Thursday 30 July 2015

CRP | Hopes and fears - 10 days to go

Our departure date is creeping closer and closer and it's slowly dawning on me that I'm moving abroad again, for the third time.  Moving to a different country is a really big deal and it's natural to feel anxious about what's to come.  Although I've packed my life up in a suitcase a couple of times before, there are still a few niggly nerves that pop up.  Have a look at some of my hopes and fears for the next year:



Hopes

1. Meet people.
This may seem a little strange when you read my fears but I'm really hoping I can meet people from all across the globe.  I love learning about different cultures (good thing I'm doing a cultural exchange program) so I'm going to try and become a social butterfly and put myself out there (eek). 

2.  I can speak more French and Spanish.
I've really missed thinking in a foreign language so hopefully the CRP will give me an opportunity to practise my languages - with other cast members and guests! I'm a little apprehensive about passing the language tests but I might give it a go and see what happens.

3. Learn about business.
This may sound like an ultra-geeky hope but I've only ever worked in merchandise for a year and never for a transnational company so I'm really looking forward to seeing how a company like Disney functions.  

4. Travel and experience the US like a real American.
There's something about the USA that really intrigues me; I think it's the sheer variation between the different cultures.  You can't really compare the Deep South to Washington state etc.  I hope I can hope on the Greyhound and visit as many states/cities as possible.

5. Be a part of the Disney magic.
A cheesy, cliched one I know but I hope I can be part of everything that makes Disney so magical.  I remember all the lovely, helpful cast members who made my trip there unforgettable and I want to be able to do that for other people.  



Fears

1. No one will like me!
This is a bit of a personal one for as this is one of my general-anxiety-life fears.  I always worry that no one is going to like me at all. I know it's impossible for everyone to like me but the rational side of me says that out of all the cast members in Disney World, one or two of them will want to be my friend.  I imagine that this is an anxiety for lots of people embarking on this type of program or a study abroad but it always turns out okay.

2. Time will fly.
This sounds like an odd one but after my past two years of living abroad, I know how quickly time can pass you by.  One minute you feel like you have tons of time to cross everything off your bucket list but before you know it, you're having to organise your trip home.  I want to try and make sure that  I make the most of every opportunity out there.

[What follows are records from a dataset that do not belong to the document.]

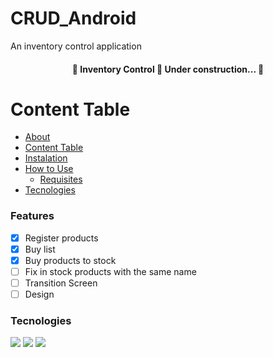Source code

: # CRUD_Android
An inventory control application

<h4 align="center"> 
	🚧  Inventory Control 🚀 Under construction...  🚧
</h4>

Content Table
===========================
<!---ts-->
  * [About](#about)
  * [Content Table](#content-table)
  * [Instalation](#instalation)
  * [How to Use](#how-to-use)
    * [Requisites](#requisites)
  * [Tecnologies](#tecnologies)
  
  
  ### Features
  
  - [x] Register products
  - [x] Buy list
  - [x] Buy products to stock
  - [ ] Fix in stock products with the same name
  - [ ] Transition Screen
  - [ ] Design
  
  ### Tecnologies
  
  <img src="https://img.shields.io/badge/-Java-orange"/> <img src = "https://img.shields.io/badge/-Android%20Studio-blue"/> <img src="https://img.shields.io/badge/-MySQL-black"/>
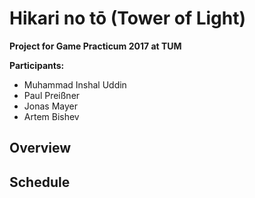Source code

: # Hikari no tō (Tower of Light)
**Project for Game Practicum 2017 at TUM**

**Participants:**
- Muhammad Inshal Uddin
- Paul Preißner
- Jonas Mayer
- Artem Bishev

## Overview

## Schedule
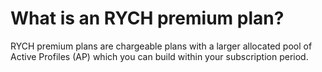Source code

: # What is an RYCH premium plan?

RYCH premium plans are chargeable plans with a larger allocated pool of Active Profiles (AP) which you can build within your subscription period.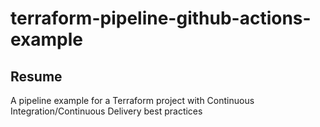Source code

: # terraform-pipeline-github-actions-example

## Resume
A pipeline example for a Terraform project with Continuous Integration/Continuous Delivery best practices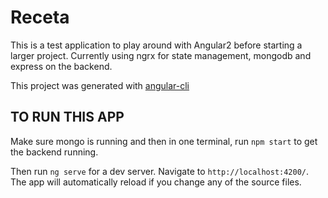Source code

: # Receta

This is a test application to play around with Angular2 before starting a larger project.  Currently using ngrx for state management, mongodb and express on the backend.

This project was generated with [angular-cli](https://github.com/angular/angular-cli)

## TO RUN THIS APP

Make sure mongo is running and then in one terminal, run `npm start` to get the backend running.

Then run `ng serve` for a dev server. Navigate to `http://localhost:4200/`. The app will automatically reload if you change any of the source files.
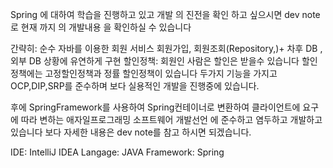 Spring 에 대하여 학습을 진행하고 있고
개발 의 진전을 확인 하고 싶으시면 
dev note로 현재 까지 의 개발내용 을 확인하실 수 있습니다

간략히: 순수 자바를 이용한 회원 서비스 회원가입, 회원조회(Repository,)+ 차후 DB , 외부 DB 상황에 유연하게 구현
할인정책: 회원인 사람은 할인은 받을수 있습니다 할인정책에는 고정할인정책과 정률 할인정책이 있습니다 
두가지 기능을 가지고 OCP,DIP,SRP를 준수하며 보다 실용적인 개발을 진행중에 있습니다.

후에 SpringFramework를 사용하여 Spring컨테이너로 변환하여 클라이언트에 요구에 따라 변하는 애자일프로그래밍 소프트웨어 개발선언 에 준수하고 
염두하고 개발하고 있습니다 보다 자세한 내용은 dev note를 참고 하시면 되겠습니다.

IDE: IntelliJ IDEA 
Langage: JAVA
Framework: Spring

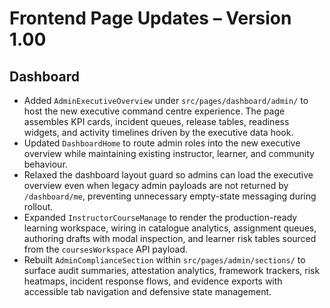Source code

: # Frontend Page Updates – Version 1.00

## Dashboard
- Added `AdminExecutiveOverview` under `src/pages/dashboard/admin/` to host the new executive command centre experience. The page assembles KPI cards, incident queues, release tables, readiness widgets, and activity timelines driven by the executive data hook.
- Updated `DashboardHome` to route admin roles into the new executive overview while maintaining existing instructor, learner, and community behaviour.
- Relaxed the dashboard layout guard so admins can load the executive overview even when legacy admin payloads are not returned by `/dashboard/me`, preventing unnecessary empty-state messaging during rollout.
- Expanded `InstructorCourseManage` to render the production-ready learning workspace, wiring in catalogue analytics, assignment
  queues, authoring drafts with modal inspection, and learner risk tables sourced from the `coursesWorkspace` API payload.
- Rebuilt `AdminComplianceSection` within `src/pages/admin/sections/` to surface audit summaries, attestation analytics, framework trackers, risk heatmaps, incident response flows, and evidence exports with accessible tab navigation and defensive state management.
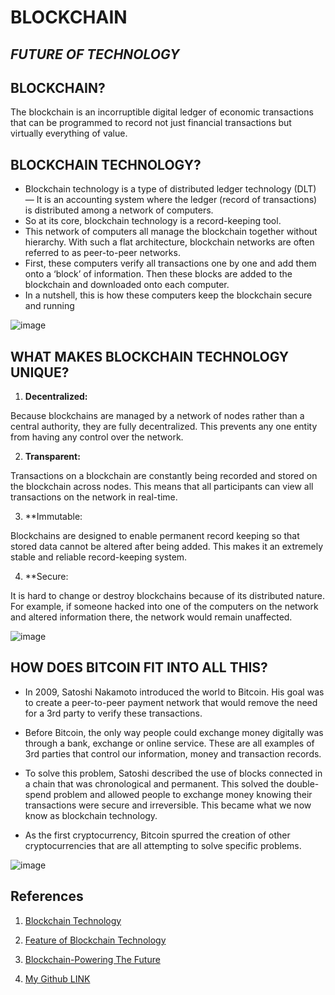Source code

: # BLOCKCHAIN

## *FUTURE OF TECHNOLOGY*

## BLOCKCHAIN?

The blockchain is an incorruptible digital ledger of economic transactions that can be programmed to record not just financial transactions but virtually everything of value.

## BLOCKCHAIN TECHNOLOGY?

- Blockchain technology is a type of distributed ledger technology (DLT) — It is an accounting system where the ledger (record of transactions) is distributed among a network of computers.
- So at its core, blockchain technology is a record-keeping tool.
- This network of computers all manage the blockchain together without hierarchy. With such a flat architecture, blockchain networks are often referred to as peer-to-peer networks.
- First, these computers verify all transactions one by one and add them onto a ‘block’ of information. Then these blocks are added to the blockchain and downloaded onto each computer. 
- In a nutshell, this is how these computers keep the blockchain secure and running


![image](https://101blockchains.com/wp-content/uploads/2018/07/How_Does_a_Blockchain_work-1078x516.jpg)

## WHAT MAKES BLOCKCHAIN TECHNOLOGY UNIQUE?

1. **Decentralized:**

Because blockchains are managed by a network of nodes rather than a central authority, they are fully decentralized. This prevents any one entity from having any control over the network.

2. **Transparent:**

Transactions on a blockchain are constantly being recorded and stored on the blockchain across nodes. This means that all participants can view all transactions on the network in real-time.

3. **Immutable:

Blockchains are designed to enable permanent record keeping so that stored data cannot be altered after being added. This makes it an extremely stable and reliable record-keeping system.

4. **Secure: 

It is hard to change or destroy blockchains because of its distributed nature. For example, if someone hacked into one of the computers on the network and altered information there, the network would remain unaffected.


![image](https://101blockchains.com/wp-content/uploads/2018/05/Key-Blockchain-Features.png)


## HOW DOES BITCOIN FIT INTO ALL THIS?

- In 2009, Satoshi Nakamoto introduced the world to Bitcoin. His goal was to create a peer-to-peer payment network that would remove the need for a 3rd party to verify these transactions.

- Before Bitcoin, the only way people could exchange money digitally was through a bank, exchange or online service. These are all examples of 3rd parties that control our information, money and transaction records.

- To solve this problem, Satoshi described the use of blocks connected in a chain that was chronological and permanent. This solved the double-spend problem and allowed people to exchange money knowing their transactions were secure and irreversible. This became what we now know as blockchain technology.

- As the first cryptocurrency, Bitcoin spurred the creation of other cryptocurrencies that are all attempting to solve specific problems.

![image](https://www.visualcapitalist.com/wp-content/uploads/2018/09/blockchain-share.png)

## References

1. [Blockchain Technology](https://101blockchains.com/wp-content/uploads/2018/05/Key-Blockchain-Features.png)

2. [Feature of Blockchain Technology](https://101blockchains.com/wp-content/uploads/2018/05/Key-Blockchain-Features.png)

3. [Blockchain-Powering The Future](https://101blockchains.com/wp-content/uploads/2018/05/Key-Blockchain-Features.png)

4. [My Github LINK](https://github.com/sushmachanati)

3. I won't have enough money.
I've tried to save but the application process and whatnot is a fairly pricey business. What's more, the past year I've only been on an intern wage so naturally I'm concerned I won't have enough to see me through.  I think it's because in Mexico last year, money was quite tight.  However, this no way took away from the fact I had an amazing time; you simply learn to find more creative, cheaper ways to make the most of your year.

4. I'm too old.
Again, another fairly personal one.  So I'm 28.  The majority of the applicants are early twenties and I'm worried I'm too old.  However, I think it is true that you are only as old as you feel and Yummy Jobs and Disney must have thought it was okay otherwise they wouldn't have given me a place... Right?  Ha.

I still can't believe it's only ten days to go!  

1 comment :

  1. I'm beyond jealous of you! I totally understand your hopes and fears though - I'd be so scared incase no-one liked me and I had to do it all alone :( aha!